Print the lines that run from the line with "active = true" to the line with "2. **Sparse Representations", keeping both end lines, exactly as they appear in the entries below, and nothing else.

= = = =

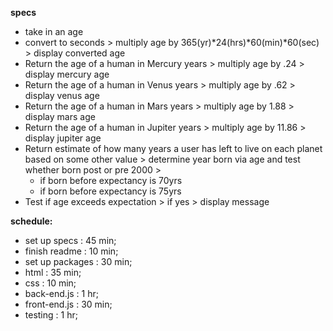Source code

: **specs**
* take in an age
* convert to seconds > multiply age by 365(yr)*24(hrs)*60(min)*60(sec) > display converted age
* Return the age of a human in Mercury years > multiply age by .24 > display mercury age
* Return the age of a human in Venus years > multiply age by .62 > display venus age
* Return the age of a human in Mars years > multiply age by 1.88 > display mars age
* Return the age of a human in Jupiter years > multiply age by 11.86 > display jupiter age
* Return estimate of how many years a user has left to live on each planet based on some other value > determine year born via age and test whether born post or pre 2000 >
  * if born before expectancy is 70yrs
  * if born before expectancy is 75yrs
* Test if age exceeds expectation > if yes > display message

**schedule:**
* set up specs    : 45 min;
* finish readme   : 10 min;
* set up packages : 30 min;
* html            : 35 min;
* css             : 10 min;
* back-end.js     : 1 hr;
* front-end.js    : 30 min;
* testing         : 1 hr;
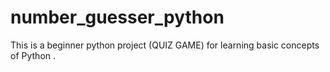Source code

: # number_guesser_python
This is a beginner python project (QUIZ GAME)  for learning basic concepts of Python .
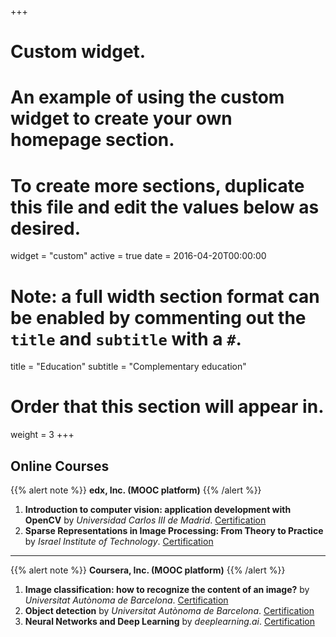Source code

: +++
# Custom widget.
# An example of using the custom widget to create your own homepage section.
# To create more sections, duplicate this file and edit the values below as desired.
widget = "custom"
active = true
date = 2016-04-20T00:00:00

# Note: a full width section format can be enabled by commenting out the `title` and `subtitle` with a `#`.
title = "Education"
subtitle = "Complementary education"

# Order that this section will appear in.
weight = 3
+++
## Online Courses
{{% alert note %}}
**edx, Inc. (MOOC platform)**
{{% /alert %}}
1. **Introduction to computer vision: application development with OpenCV** by *Universidad Carlos III de Madrid*.
[Certification](https://courses.edx.org/certificates/8b7281ca884c4164b95ceae1fcfdae59)  
2. **Sparse Representations in Image Processing: From Theory to Practice** by *Israel Institute of Technology*.
[Certification](https://courses.edx.org/certificates/2be0b82719ff40ec945831c00f7aec59)  
 --- 
{{% alert note %}}
**Coursera, Inc. (MOOC platform)**
{{% /alert %}}
1. **Image classification: how to recognize the content of an image?** by *Universitat Autònoma de Barcelona*.
[Certification](https://www.coursera.org/account/accomplishments/verify/RPHWSV2BYGAZ)  
2. **Object detection** by *Universitat Autònoma de Barcelona*.
[Certification](https://www.coursera.org/account/accomplishments/verify/VVKNLTZR6CPW)  
3. **Neural Networks and Deep Learning** by *deeplearning.ai*.
[Certification](https://www.coursera.org/account/accomplishments/verify/CFEQR4264ASY)  

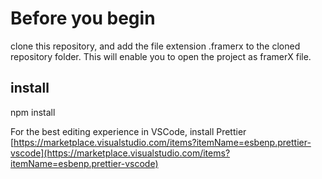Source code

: # Before you begin

 clone this repository, and add the file extension .framerx to the cloned repository folder. This will enable you to open the project as framerX file.

## install

npm install

For the best editing experience in VSCode, install Prettier
[https://marketplace.visualstudio.com/items?itemName=esbenp.prettier-vscode](https://marketplace.visualstudio.com/items?itemName=esbenp.prettier-vscode)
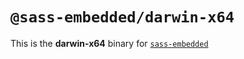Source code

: # `@sass-embedded/darwin-x64`

This is the **darwin-x64** binary for [`sass-embedded`](https://www.npmjs.com/package/sass-embedded)
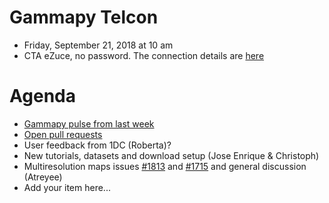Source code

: # Gammapy Telcon

* Friday, September 21, 2018 at 10 am
* CTA eZuce, no password.  The connection details are [here](ezuce.txt)

# Agenda

* [Gammapy pulse from last week](https://github.com/gammapy/gammapy/pulse)
* [Open pull requests](https://github.com/gammapy/gammapy/pulls)
* User feedback from 1DC (Roberta)?
* New tutorials, datasets and download setup (Jose Enrique & Christoph)
* Multiresolution maps issues [#1813](https://github.com/gammapy/gammapy/issues/1813) and [#1715](https://github.com/gammapy/gammapy/issues/1715) and general discussion (Atreyee)
* Add your item here...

= = = =

### WRITTEN ANSWER
active = true
date = 2016-04-20T00:00:00

# Note: a full width section format can be enabled by commenting out the `title` and `subtitle` with a `#`.
title = "Education"
subtitle = "Complementary education"

# Order that this section will appear in.
weight = 3
+++
## Online Courses
{{% alert note %}}
**edx, Inc. (MOOC platform)**
{{% /alert %}}
1. **Introduction to computer vision: application development with OpenCV** by *Universidad Carlos III de Madrid*.
[Certification](https://courses.edx.org/certificates/8b7281ca884c4164b95ceae1fcfdae59)  
2. **Sparse Representations in Image Processing: From Theory to Practice** by *Israel Institute of Technology*.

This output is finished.